Mais l’acte de foi en soi est pure confiance en Dieu et donc dénuement des attaches et assurances personnelles. Et si cet acte de foi devient une Suite du Christ (qui a pris sur lui le péché du monde avec son obscurcissement de Dieu), il peut paraître une suspension entre terre et ciel, comme l’était la Croix, physiquement et spirituellement. St Augustin dit que nous avons nos racines en haut, au ciel, et que donc nous pendons dans le vide – voir la petite image qu’a dessinée St Jean de la Croix : le Crucifié pendant dans le noir.
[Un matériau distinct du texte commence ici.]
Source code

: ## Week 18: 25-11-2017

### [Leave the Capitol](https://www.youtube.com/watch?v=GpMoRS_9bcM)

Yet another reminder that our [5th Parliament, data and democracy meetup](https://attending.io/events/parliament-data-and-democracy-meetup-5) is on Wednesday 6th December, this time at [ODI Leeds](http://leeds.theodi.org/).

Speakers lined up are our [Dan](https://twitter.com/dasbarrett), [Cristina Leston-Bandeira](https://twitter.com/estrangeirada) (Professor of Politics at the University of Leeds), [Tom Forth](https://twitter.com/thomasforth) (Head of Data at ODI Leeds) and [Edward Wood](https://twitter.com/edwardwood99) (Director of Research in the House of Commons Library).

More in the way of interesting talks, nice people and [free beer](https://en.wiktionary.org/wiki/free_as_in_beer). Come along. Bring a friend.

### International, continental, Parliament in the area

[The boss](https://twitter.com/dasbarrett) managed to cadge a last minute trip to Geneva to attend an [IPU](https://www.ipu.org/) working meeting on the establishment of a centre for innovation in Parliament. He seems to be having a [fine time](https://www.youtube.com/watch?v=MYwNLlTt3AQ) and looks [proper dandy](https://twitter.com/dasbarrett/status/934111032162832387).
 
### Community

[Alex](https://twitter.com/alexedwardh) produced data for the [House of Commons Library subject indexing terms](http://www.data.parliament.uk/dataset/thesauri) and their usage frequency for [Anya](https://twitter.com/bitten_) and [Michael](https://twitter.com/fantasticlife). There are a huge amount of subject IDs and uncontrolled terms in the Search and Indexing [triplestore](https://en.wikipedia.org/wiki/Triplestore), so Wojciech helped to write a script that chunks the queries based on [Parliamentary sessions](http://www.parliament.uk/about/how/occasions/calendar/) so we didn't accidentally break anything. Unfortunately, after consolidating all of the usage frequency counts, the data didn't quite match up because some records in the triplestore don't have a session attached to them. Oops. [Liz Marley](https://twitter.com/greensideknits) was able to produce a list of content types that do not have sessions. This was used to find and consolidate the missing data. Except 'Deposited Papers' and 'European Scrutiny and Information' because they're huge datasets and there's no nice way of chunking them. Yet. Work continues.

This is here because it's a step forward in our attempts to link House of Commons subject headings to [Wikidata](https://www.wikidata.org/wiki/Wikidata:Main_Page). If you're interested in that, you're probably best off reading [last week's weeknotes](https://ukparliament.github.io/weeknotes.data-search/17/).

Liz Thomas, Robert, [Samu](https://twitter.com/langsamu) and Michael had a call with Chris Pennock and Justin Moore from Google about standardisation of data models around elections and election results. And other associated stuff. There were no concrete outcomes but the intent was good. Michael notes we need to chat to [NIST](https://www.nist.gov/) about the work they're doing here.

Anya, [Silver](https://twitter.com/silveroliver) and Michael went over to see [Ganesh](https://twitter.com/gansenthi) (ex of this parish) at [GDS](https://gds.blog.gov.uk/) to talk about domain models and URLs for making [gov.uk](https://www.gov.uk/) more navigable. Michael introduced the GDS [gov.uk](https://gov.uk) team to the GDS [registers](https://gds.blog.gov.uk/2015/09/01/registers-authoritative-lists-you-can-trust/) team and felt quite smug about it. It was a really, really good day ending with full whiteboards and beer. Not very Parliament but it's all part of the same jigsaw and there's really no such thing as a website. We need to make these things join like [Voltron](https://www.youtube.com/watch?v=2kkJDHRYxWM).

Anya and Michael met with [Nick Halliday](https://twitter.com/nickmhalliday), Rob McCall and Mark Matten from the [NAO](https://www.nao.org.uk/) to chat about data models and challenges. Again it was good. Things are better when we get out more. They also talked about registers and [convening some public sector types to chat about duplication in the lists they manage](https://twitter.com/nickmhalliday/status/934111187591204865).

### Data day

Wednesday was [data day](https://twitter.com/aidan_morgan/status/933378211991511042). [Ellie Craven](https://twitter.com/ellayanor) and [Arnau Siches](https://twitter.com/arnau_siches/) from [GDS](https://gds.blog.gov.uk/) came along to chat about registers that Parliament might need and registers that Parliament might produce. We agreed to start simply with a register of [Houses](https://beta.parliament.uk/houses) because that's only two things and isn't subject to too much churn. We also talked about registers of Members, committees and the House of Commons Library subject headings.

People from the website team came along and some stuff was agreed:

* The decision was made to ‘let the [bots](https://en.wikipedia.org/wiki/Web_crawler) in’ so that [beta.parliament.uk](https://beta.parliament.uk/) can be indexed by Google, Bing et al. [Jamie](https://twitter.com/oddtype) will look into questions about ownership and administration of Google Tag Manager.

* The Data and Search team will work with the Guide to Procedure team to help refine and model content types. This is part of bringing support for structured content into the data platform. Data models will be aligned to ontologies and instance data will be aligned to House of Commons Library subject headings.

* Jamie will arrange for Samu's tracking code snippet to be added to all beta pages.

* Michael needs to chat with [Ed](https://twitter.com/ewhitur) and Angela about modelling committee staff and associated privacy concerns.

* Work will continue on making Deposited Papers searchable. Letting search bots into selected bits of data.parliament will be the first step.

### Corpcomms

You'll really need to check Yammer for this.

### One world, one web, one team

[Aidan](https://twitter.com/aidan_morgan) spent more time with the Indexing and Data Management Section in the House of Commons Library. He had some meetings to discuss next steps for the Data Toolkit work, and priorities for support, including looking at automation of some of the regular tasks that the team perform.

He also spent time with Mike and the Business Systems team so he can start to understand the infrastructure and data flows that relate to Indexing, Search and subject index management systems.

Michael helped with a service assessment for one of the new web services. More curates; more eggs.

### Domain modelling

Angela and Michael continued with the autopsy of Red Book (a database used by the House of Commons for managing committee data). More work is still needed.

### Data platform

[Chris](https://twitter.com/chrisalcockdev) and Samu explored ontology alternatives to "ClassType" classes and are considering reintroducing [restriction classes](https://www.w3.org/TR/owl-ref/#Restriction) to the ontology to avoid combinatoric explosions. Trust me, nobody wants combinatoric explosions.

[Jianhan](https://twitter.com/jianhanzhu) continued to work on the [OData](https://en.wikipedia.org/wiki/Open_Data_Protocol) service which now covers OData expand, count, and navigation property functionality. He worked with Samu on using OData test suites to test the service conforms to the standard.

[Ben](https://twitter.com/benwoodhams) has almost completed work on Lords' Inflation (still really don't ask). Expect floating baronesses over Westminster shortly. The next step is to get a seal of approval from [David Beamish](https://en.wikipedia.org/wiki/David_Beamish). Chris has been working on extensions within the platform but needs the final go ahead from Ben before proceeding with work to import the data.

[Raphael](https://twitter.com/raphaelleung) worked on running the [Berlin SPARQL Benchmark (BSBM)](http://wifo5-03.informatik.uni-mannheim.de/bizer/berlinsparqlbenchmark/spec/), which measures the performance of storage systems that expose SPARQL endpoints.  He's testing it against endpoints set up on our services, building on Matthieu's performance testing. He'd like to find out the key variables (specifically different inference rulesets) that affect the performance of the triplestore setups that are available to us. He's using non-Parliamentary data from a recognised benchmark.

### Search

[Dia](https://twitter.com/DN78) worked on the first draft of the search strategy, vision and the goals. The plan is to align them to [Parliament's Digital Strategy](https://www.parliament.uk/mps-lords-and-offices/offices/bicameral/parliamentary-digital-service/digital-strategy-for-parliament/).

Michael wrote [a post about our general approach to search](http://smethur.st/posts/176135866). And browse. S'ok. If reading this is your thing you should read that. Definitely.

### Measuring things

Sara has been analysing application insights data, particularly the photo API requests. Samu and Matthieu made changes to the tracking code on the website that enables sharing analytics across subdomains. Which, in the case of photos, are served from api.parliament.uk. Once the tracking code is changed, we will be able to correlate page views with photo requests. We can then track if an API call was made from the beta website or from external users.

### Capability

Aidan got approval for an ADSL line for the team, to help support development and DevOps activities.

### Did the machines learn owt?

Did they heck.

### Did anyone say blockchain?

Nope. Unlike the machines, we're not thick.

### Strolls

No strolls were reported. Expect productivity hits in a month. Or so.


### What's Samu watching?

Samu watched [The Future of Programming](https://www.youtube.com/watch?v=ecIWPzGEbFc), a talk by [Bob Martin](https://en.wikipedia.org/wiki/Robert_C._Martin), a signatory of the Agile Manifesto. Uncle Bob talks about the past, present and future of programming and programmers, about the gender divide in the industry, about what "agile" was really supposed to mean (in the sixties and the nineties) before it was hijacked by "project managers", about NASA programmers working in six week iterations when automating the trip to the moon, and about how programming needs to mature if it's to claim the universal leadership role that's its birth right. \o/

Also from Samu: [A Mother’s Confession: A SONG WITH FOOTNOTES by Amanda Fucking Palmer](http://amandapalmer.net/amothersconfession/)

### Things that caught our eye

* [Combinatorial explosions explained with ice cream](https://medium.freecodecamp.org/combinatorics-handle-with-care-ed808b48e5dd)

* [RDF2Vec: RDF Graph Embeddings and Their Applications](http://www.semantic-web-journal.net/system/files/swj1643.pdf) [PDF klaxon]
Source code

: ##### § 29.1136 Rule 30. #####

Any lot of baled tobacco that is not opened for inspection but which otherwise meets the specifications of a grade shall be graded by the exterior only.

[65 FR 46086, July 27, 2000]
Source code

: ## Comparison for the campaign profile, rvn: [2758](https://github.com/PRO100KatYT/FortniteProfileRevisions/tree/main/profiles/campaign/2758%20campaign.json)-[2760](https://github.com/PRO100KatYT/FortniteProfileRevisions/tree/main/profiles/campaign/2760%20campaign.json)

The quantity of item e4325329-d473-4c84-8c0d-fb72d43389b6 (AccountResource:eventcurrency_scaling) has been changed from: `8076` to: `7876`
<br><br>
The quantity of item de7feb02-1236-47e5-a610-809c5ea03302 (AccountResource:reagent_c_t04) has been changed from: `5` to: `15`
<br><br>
Je suis certain que la vraie vocation carmélitaine est d’être « suspendu » avec le Seigneur, sans une attache vérifiable ni sur terre ni au ciel… La petite Thérèse dans sa marche souterraine sans savoir si elle avançait et où elle aboutirait. Je pense que c’est surtout le côté « expérience » que Dieu supprime (il le garde pour ainsi dire chez lui) et qu’une sorte de demi-obscurité est caractéristique pour l’existence carmélitaine. Il ne faut pas l’identifier à la « nuit obscure » de St Jean de la Croix, laquelle était un charisme typique de fondateur, comme aussi beaucoup d’états que Thérèse d’Avila décrit. Ce sont des expériences qu’il ne faut jamais essayer de copier ou d’atteindre, ici, la petite Thérèse est un correctif indispensable.
Il est peut-être aussi bon de se rappeler que le Christ est mort dans le délaissement et que la grande lumière à laquelle tendait St Jean de la Croix – au-delà de la Nuit – n’était pas prévue pour cette vie. Dieu peut donner un avant-goût du ciel. S’Il veut et quand Il veut, mais il n’y a aucune loi, aucun système d’après lequel nous pourrions atteindre cette lumière ou consolation. Chacun a sa propre voie, prévue par Dieu ; même si la ferveur de plusieurs était égale, rien ne peut être prévu par nous.
Je vous ai dit que je pense que St Jean de la Croix a parlé de la Nuit Obscure comme de la purification nécessaire à son âme par humilité, ne voulant pas s’approcher trop du Mystère de la Croix, mais son expérience est certainement christologique ; pour nous, simples chrétiens, l’épreuve de la demi-obscurité (cf. Petite Thérèse !) suffit, elle peut être bien éprouvante si elle dure longtemps. Elle est christologique aussi.
Que l’expérience soit soustraite a toujours un effet dans le Corps Mystique : ce que Dieu nous enlève, Il le donne à d’autres qui en ont besoin. Le Carmel est – comme tout le monde le sait ou devrait le savoir – une des grandes œuvres sociales. Thérèse de Lisieux : la roue qui fait tourner toute la machine, la hiérarchie, les missions…
Soyez donc fervente pour nous autres qui vivons (dans nos actions) de votre dévouement. Les nombreux « mouvements » dans l’Église ont terriblement besoin d’un appui de prière !
Je voudrais me confier spécialement à vos prières.
Fidèlement dévoué en Notre-Seigneur et en la Vierge.